2023 Cork Senior A Hurling Championship
- Dates: 4 August - 28 October 2023
- Teams: 12
- Sponsor: Co-Op Superstores
- Champions: Newcestown (1st title) Eoghan Collins (captain) Charlie Wilson (manager)
- Runners-up: Blarney Conor Power (captain) Michael Barrett (manager)
- Relegated: Mallow

Tournament statistics
- Matches played: 25
- Goals scored: 68 (2.72 per match)
- Points scored: 813 (32.52 per match)
- Top scorer(s): Shane Barrett (1-69)

= 2023 Cork Senior A Hurling Championship =

Annual hurling competition season

The 2023 Cork Senior A Hurling Championship was the fourth staging of the Cork Senior A Hurling Championship since its establishment by the Cork County Board in 2020. The draw for the group stage placings took place on 11 December 2022. The championship ran from 4 August to 28 October 2023.

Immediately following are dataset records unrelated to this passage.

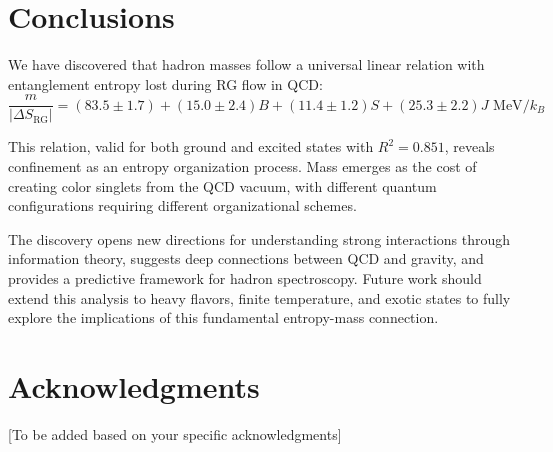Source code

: \documentclass[12pt,a4paper]{article}
\begin{document}
\section{Conclusions}

We have discovered that hadron masses follow a universal linear relation with entanglement entropy lost during RG flow in QCD:
\begin{equation}
\boxed{\frac{m}{|\Delta S_{\text{RG}}|} = (83.5 \pm 1.7) + (15.0 \pm 2.4)B + (11.4 \pm 1.2)S + (25.3 \pm 2.2)J \text{ MeV}/k_B}
\end{equation}

This relation, valid for both ground and excited states with $R^2 = 0.851$, reveals confinement as an entropy organization process. Mass emerges as the cost of creating color singlets from the QCD vacuum, with different quantum configurations requiring different organizational schemes.

The discovery opens new directions for understanding strong interactions through information theory, suggests deep connections between QCD and gravity, and provides a predictive framework for hadron spectroscopy. Future work should extend this analysis to heavy flavors, finite temperature, and exotic states to fully explore the implications of this fundamental entropy-mass connection.

\section*{Acknowledgments}

[To be added based on your specific acknowledgments]
\end{document}
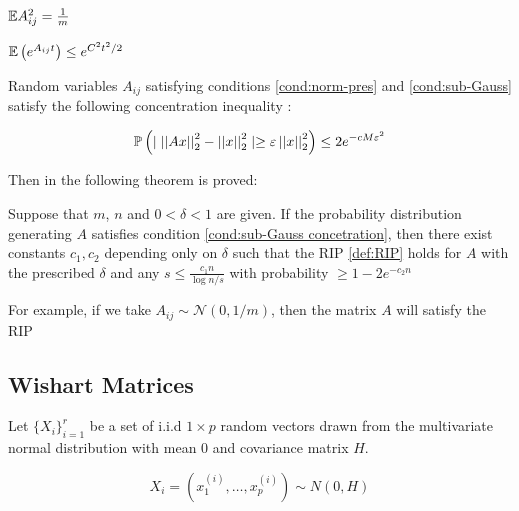 \documentclass[12pt]{report}
\begin{document}
\begin{condition}
\({\mathbb{E}} A_{ij}^2 = \frac{1}{m}\)
\label{cond:norm-pres}
\end{condition}

\begin{condition}
\({\mathbb{E}}\left( e^{A_{ij}t} \right) \leq e^{C^2 t^2 /2}\)
\label{cond:sub-Gauss}
\end{condition}

Random variables \(A_{ij}\) satisfying conditions \eqref{cond:norm-pres} and \eqref{cond:sub-Gauss} satisfy the following concentration inequality \cite{baraniuk2008simple}:

\begin{lemma}
\begin{equation}
{\mathbb{P}}\left( \mid \left|\left|Ax\right|\right|_2^2 - \left|\left|x\right|\right|_2^2 \mid \geq \varepsilon  \left|\left|x\right|\right|_2^2 \right) \leq 2e^{-cM\varepsilon^2}
\label{cond:sub-Gauss concetration}
\end{equation} 
\end{lemma}

Then in \cite{baraniuk2008simple} the following theorem is proved:

\begin{theorem}
Suppose that \(m\), \(n\) and \(0 < \delta < 1\) are given. If the probability distribution generating \(A\) satisfies condition \eqref{cond:sub-Gauss concetration}, then there exist constants \(c_1, c_2\) depending only on \(\delta\) such that the RIP \eqref{def:RIP} holds for \(A\) with the prescribed \(\delta\) and any  \(s \leq \frac{c_1 n}{\log{n/s}}\) with probability \(\geq 1-2e^{-c_2n}\) 
\end{theorem}

For example, if we take \(A_{ij} \sim \mathcal{N}\left(0, 1/m\right)\), then the matrix \(A\) will satisfy the RIP 

\subsection{Wishart Matrices}

Let \(\{X_i\}_{i=1}^r\) be a set of i.i.d \(1 \times p\) random vectors drawn from the multivariate normal distribution with mean 0 and covariance matrix \(H\).

\begin{equation}
X_i = \left(x_1^{(i)}, \ldots , x_p^{(i)}\right) \sim N\left(0, H\right)
\end{equation}
\end{document}
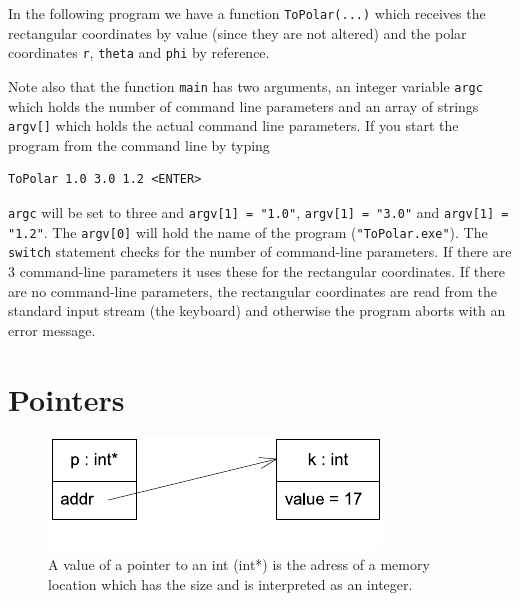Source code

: In the following program we have a function \verb+ToPolar(...)+ which receives the
rectangular coordinates by value (since they are not altered) and the polar coordinates
\verb+r+, \verb+theta+ and \verb+phi+ by reference.

\noindent{\small}

Note also that the function \verb+main+ has two arguments, an integer variable
\verb+argc+ which holds the number of command line parameters and
an array of strings \verb+argv[]+ which holds the actual command line parameters.
 
If you start the program from the command line by typing
{\small \begin{verbatim}
ToPolar 1.0 3.0 1.2 <ENTER>
\end{verbatim}}
\noindent
\verb+argc+ will be set to three and \verb+argv[1] = "1.0"+,  \verb+argv[1] = "3.0"+
and \verb+argv[1] = "1.2"+. The \verb+argv[0]+ will hold the name of the program
(\verb+"ToPolar.exe"+). The \verb+switch+ 
statement checks
for the number of command-line parameters. If there are 3 command-line parameters
 it uses these for the rectangular coordinates. If there
are no command-line parameters, the rectangular coordinates are read from the standard
input stream (the keyboard) and otherwise the program aborts with an error message.


\section{Pointers}


  \begin{figure}[htb]
    \begin{center}  
      \includegraphics{BasicCPP/Figures/Pointer.pdf}
    \end{center}  
    \caption{A value of a pointer to an int (int*) is the adress of a memory location which
              has the size and is interpreted as an integer.
             \label{figPointer}} 
  \end{figure}

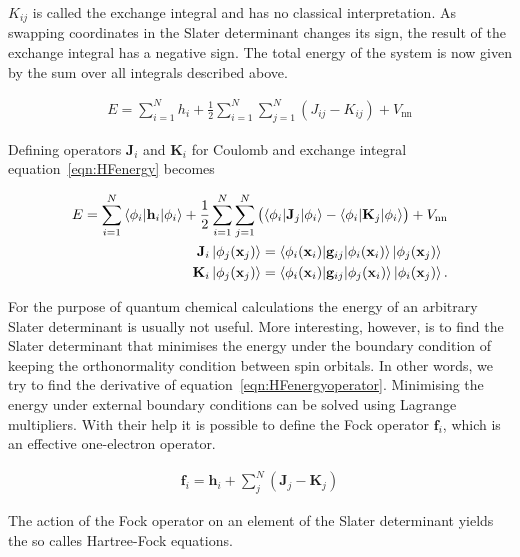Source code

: $K_{ij}$ is called the exchange integral and has no classical interpretation.
As swapping coordinates in the Slater determinant changes its sign, the result
of the exchange integral has a negative sign. The total energy of the system is
now given by the sum over all integrals described above.

\begin{align}
    E=\sum_{i=1}^Nh_i + \frac{1}{2}\sum_{i=1}^N\sum_{j=1}^N(J_{ij}-K_{ij})+V_\text{nn}\label{eqn:HFenergy}
\end{align}

Defining operators $\mathbf{J}_i$ and $\mathbf{K}_i$ for Coulomb and exchange
integral equation~\eqref{eqn:HFenergy} becomes

\begin{align}
    E=\sum_{i=1}^N\braket{\phi_i|\mathbf{h}_i|\phi_i} + \frac{1}{2}\sum_{i=1}^N\sum_{j=1}^N \left( \braket{\phi_i|\mathbf{J}_j|\phi_i} - \braket{\phi_i|\mathbf{K}_j|\phi_i} \right) + V_\text{nn}\\
    \begin{aligned}
		\mathbf{J}_i\ket{\phi_j(\mathbf{x}_j)}&=\braket{\phi_i(\mathbf{x}_i)|\mathbf{g}_{ij}|\phi_i(\mathbf{x}_i)}\ket{\phi_j(\mathbf{x}_j)}\\
		\mathbf{K}_i\ket{\phi_j(\mathbf{x}_j)}&=\braket{\phi_i(\mathbf{x}_i)|\mathbf{g}_{ij}|\phi_j(\mathbf{x}_i)}\ket{\phi_i(\mathbf{x}_j)}.
    \end{aligned}\label{eqn:HFenergyoperator}
\end{align}

For the purpose of quantum chemical calculations the energy of an arbitrary
Slater determinant is usually not useful. More interesting, however, is to find
the Slater determinant that minimises the energy under the boundary condition
of keeping the orthonormality condition between spin orbitals. In other words,
we try to find the derivative of equation~\eqref{eqn:HFenergyoperator}.
Minimising the energy under external boundary conditions can be solved using
Lagrange multipliers. With their help it is possible to define the Fock
operator $\mathbf{f}_i$, which is an effective one-electron operator.

\begin{align}
    \mathbf{f}_i=\mathbf{h}_i + \sum_j^N\left( \mathbf{J}_j - \mathbf{K}_j \right)
\end{align}

The action of the Fock operator on an element of the Slater determinant yields
the so calles Hartree-Fock equations.

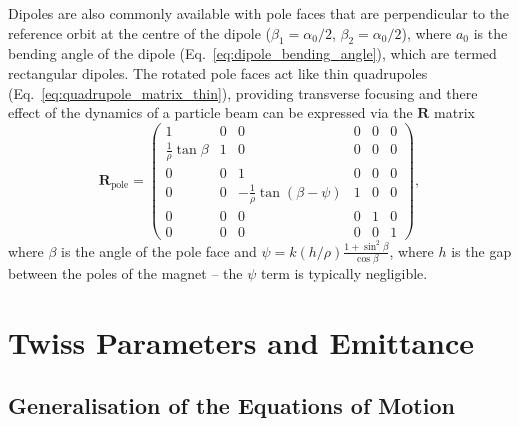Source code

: \documentclass[../main.tex]{subfiles}
\begin{document}
Dipoles are also commonly available with pole faces that are perpendicular to the reference orbit at the centre of the dipole ($\beta_{1}=\alpha_{0}/2$, $\beta_{2}=\alpha_{0}/2$), where $a_{0}$ is the bending angle of the dipole (Eq.~\ref{eq:dipole_bending_angle}), which are termed rectangular dipoles. The rotated pole faces act like thin quadrupoles (Eq.~\ref{eq:quadrupole_matrix_thin}), providing transverse focusing and there effect of the dynamics of a particle beam can be expressed via the $\boldsymbol{R}$ matrix
\begin{equation}
\boldsymbol{R}_{\mathrm{pole}} =
\begin{pmatrix}
1 & 0 & 0 & 0 & 0 & 0 \\
\frac{1}{\rho}\tan\beta & 1 & 0 & 0 & 0 & 0 \\
0 & 0 & 1 & 0 & 0 & 0 \\
0 & 0 & -\frac{1}{\rho}\tan\left(\beta-\psi\right) & 1 & 0 & 0 \\
0 & 0 & 0 & 0 & 1 & 0 \\
0 & 0 & 0 & 0 & 0 & 1
\end{pmatrix},
\label{eq:pole_face_matrix}    
\end{equation}
where $\beta$ is the angle of the pole face and $\psi = k\left(h/\rho\right)\frac{1+\sin^{2}\beta}{\cos\beta}$, where $h$ is the gap between the poles of the magnet -- the $\psi$ term is typically negligible. 

\section{Twiss Parameters and Emittance}

\subsection{Generalisation of the Equations of Motion}
\end{document}
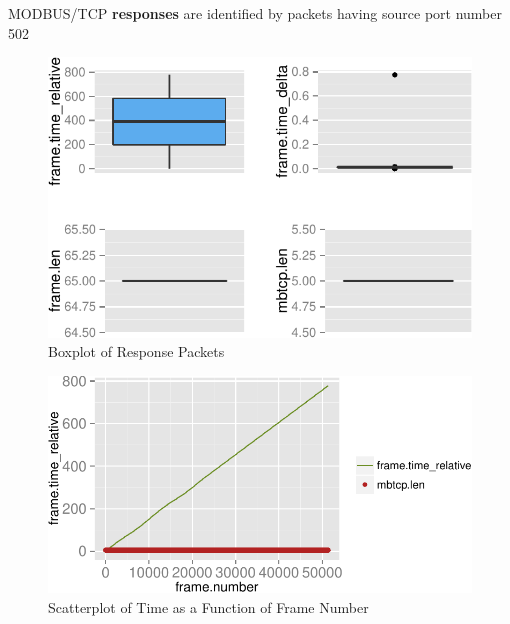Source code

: \documentclass[12pt,]{article}
\begin{document}
MODBUS/TCP \textbf{responses} are identified by packets having source
port number 502

\begin{figure}

{\centering \includegraphics{thesis_files/figure-latex/unnamed-chunk-26-1} 

}

\caption{Boxplot of Response Packets}\label{fig:unnamed-chunk-26}
\end{figure}

\begin{figure}

{\centering \includegraphics{thesis_files/figure-latex/unnamed-chunk-27-1} 

}

\caption{Scatterplot of Time as a Function of Frame Number}\label{fig:unnamed-chunk-27}
\end{figure}
\end{document}

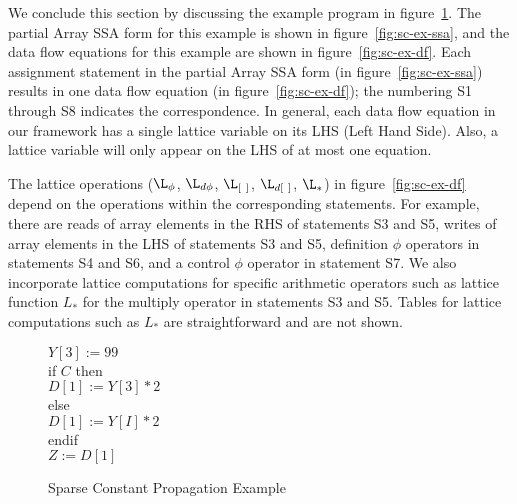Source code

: We conclude this section by discussing the
example program in figure~\ref{fig:sc-ex-source}.  The
partial Array SSA form for this example is shown in
figure~\ref{fig:sc-ex-ssa}, and 
the data
flow equations for this example are shown in
figure~\ref{fig:sc-ex-df}. Each assignment statement
in the partial Array SSA form
(in figure~\ref{fig:sc-ex-ssa})
results in one data flow equation
(in figure~\ref{fig:sc-ex-df}); the numbering S1 through S8
indicates the correspondence.
In general, each data flow equation in our framework has a
single lattice variable on its LHS (Left Hand Side).  Also, a lattice
variable will only appear on the LHS of at most one equation.

The lattice operations ($\L_{\phi}$, $\L_{d\phi}$,  $\L_{[\ ]}$, $\L_{d[\ ]}$,
$\L_*$)
in figure~\ref{fig:sc-ex-df}
depend on the
operations within the corresponding
statements. For example, there are
reads of array elements in the RHS of statements S3 and S5, writes of 
array elements in the LHS of statements S3 and S5, 
definition $\phi$ operators in statements S4 and S6, and a control
$\phi$ operator in statement S7.
We also incorporate lattice computations 
for specific
arithmetic operators such as lattice function $L_*$ for
the multiply operator
in statements S3 and S5. Tables for
lattice computations such as $L_*$ 
are straightforward and are not shown. 


\begin{figure}%

\begin{center}
\parbox{3.0in}{
\begin{programa}
\Ta $Y[3] := 99$ \\
\Ta if $C$ then \\
\Tb   $D[1] := Y[3] * 2$ \\
\Ta else \\
\Tb   $D[1] := Y[I] * 2$ \\
\Ta endif \\
\Ta $Z := D[1]$ 
\end{programa}
}
\end{center}
\caption{Sparse Constant Propagation Example}
\label{fig:sc-ex-source}
\end{figure}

The final, a replay, was played on 28 October 2023 at Páirc Uí Chaoimh in Cork, between Blarney and Newcestown, in what was their first ever meeting in the final. Newcestown won the match by 3–17 to 0–24 to claim their first ever championship title in the grade.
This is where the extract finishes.